Illustrating the Language: The Cultural Role of Translation inthe Spanish Renaissance
Published online by Cambridge University Press: 10 May 2023
Summary
In 1534 Garcilaso de la Vega wrote in his prologue to Juan Boscán’s translation of Castiglione’s Il libro del cortegiano:
tengo por muy prinçipal el benefiçio que se haze a la lengua castellana en poner en ella cosas que merezcan ser leídas; porque yo no sé qué desventura á sido sienpre la nuestra, que apenas á nadie escrito en nuestra lengua sino lo que se pudiera muy bien escusar, aunque esto sería malo de provar con los que traen entre las manos estos libros que matan hombres.
(1534: fol. 3v)In writing off the dead-weight of medieval killer-books as a thing better dispensed with, Garcilaso was proclaiming the advent of the Renaissance on Spanish soil. The prologue was his manifesto for a new prose, just as Boscán’s prologue to their collected poetry ten years later was to be a manifesto for a new poetry (Boscán 1543). Boscán advanced the paradoxical claim that the birth of the new depended on imitation of the old – had, in effect, to be a rebirth. Garcilaso likewise asserts that a principal benefit one can do one’s native language is not by writing original works, but by translating foreign ones.

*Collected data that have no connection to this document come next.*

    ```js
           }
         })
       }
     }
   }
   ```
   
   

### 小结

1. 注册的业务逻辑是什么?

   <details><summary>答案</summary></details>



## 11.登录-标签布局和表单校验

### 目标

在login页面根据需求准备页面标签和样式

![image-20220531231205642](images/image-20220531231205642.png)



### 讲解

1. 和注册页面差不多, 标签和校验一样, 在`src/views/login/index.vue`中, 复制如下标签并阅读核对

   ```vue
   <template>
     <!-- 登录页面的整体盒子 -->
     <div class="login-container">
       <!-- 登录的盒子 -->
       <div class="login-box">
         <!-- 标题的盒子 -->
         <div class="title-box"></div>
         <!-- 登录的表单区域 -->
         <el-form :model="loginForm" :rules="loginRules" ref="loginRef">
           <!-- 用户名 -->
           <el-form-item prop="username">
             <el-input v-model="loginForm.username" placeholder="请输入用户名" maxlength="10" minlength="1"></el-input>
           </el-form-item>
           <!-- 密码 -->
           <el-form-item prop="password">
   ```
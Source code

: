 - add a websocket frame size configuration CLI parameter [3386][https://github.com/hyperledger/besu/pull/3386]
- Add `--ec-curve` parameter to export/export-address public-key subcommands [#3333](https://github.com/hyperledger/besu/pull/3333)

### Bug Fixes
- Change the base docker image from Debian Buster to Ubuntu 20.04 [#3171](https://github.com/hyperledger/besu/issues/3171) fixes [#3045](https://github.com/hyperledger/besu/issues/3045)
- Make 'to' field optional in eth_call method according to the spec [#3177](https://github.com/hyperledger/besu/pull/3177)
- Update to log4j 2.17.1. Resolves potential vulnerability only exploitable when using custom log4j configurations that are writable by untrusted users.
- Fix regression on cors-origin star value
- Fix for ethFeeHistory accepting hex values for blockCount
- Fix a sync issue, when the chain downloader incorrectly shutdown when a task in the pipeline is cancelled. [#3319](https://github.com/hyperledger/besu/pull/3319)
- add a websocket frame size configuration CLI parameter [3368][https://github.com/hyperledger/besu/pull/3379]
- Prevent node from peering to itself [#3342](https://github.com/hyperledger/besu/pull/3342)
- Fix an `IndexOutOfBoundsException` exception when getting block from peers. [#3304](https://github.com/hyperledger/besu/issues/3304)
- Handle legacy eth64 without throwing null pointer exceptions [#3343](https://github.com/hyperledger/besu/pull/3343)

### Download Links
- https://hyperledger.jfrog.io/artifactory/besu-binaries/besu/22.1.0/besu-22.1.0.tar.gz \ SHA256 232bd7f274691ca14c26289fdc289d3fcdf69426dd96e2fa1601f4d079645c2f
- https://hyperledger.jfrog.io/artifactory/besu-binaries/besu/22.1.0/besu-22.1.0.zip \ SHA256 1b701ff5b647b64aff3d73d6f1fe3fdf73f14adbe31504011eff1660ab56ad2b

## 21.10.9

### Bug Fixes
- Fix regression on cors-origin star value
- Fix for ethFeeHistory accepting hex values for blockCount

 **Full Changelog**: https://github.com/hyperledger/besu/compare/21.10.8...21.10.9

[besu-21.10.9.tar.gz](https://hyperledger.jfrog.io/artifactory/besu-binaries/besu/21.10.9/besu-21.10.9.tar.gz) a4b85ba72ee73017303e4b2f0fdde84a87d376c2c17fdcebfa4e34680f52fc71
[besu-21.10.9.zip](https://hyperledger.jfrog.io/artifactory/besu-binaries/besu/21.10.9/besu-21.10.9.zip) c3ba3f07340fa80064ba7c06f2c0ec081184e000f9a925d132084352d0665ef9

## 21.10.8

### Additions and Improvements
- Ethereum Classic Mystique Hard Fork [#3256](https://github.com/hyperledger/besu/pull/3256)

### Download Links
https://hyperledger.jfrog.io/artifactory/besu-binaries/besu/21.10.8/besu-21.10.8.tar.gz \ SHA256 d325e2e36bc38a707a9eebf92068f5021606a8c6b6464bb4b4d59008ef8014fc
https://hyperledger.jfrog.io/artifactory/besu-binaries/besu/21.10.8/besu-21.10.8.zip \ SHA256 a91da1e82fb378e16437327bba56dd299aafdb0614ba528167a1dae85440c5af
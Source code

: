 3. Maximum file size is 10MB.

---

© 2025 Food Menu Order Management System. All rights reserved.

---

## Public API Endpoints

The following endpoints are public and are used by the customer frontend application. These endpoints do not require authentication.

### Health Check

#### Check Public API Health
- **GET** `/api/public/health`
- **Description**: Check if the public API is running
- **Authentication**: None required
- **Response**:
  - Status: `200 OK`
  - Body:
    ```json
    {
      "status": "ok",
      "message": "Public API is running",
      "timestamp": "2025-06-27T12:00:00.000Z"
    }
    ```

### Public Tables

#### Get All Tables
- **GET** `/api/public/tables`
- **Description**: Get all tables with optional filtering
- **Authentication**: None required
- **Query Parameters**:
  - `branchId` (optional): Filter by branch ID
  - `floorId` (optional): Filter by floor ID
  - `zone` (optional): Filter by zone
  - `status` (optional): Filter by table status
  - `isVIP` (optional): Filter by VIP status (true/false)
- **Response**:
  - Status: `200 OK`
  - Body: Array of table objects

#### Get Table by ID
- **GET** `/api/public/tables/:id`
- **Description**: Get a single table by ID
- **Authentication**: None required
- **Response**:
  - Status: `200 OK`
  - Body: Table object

Behind this claim lay a Renaissance commonplace about ‘illustrating’ the vulgar languages – that is, making them illustrious, raising them to the lustre of literary speech through imitation of more prestigious languages. But howdid this differ from the project of the chorus of writers in fifteenth-century Spain who dedicated themselves with earnest passion to the task of translating classical texts? For it appears that Garcilaso’s assault on ‘libros que matan hombres’ was aimed at these very men. It picks up a phrase in Boscán’s own prologue to El cortesano, where as part of a diatribe against the ‘vanidad baxa y de hombres de pocas letras’ of those who go about romançando libros, Boscán tells the story of a man who found the Roman anecdotalist Valerius Maximus killed dead, as it were, by his Spanish translator:
hallando a Valerio Máximo en romançe y andando rebolviéndole un gran rato de hoja en hoja sin parar en nada, preguntado por otro qué hazía, respondió que buscava a Valerio Máximo. (1534: fols 2r–3r, ‘A la muy manífica señora doña Gerónima Palova de Almogávar’, at fol. 2r)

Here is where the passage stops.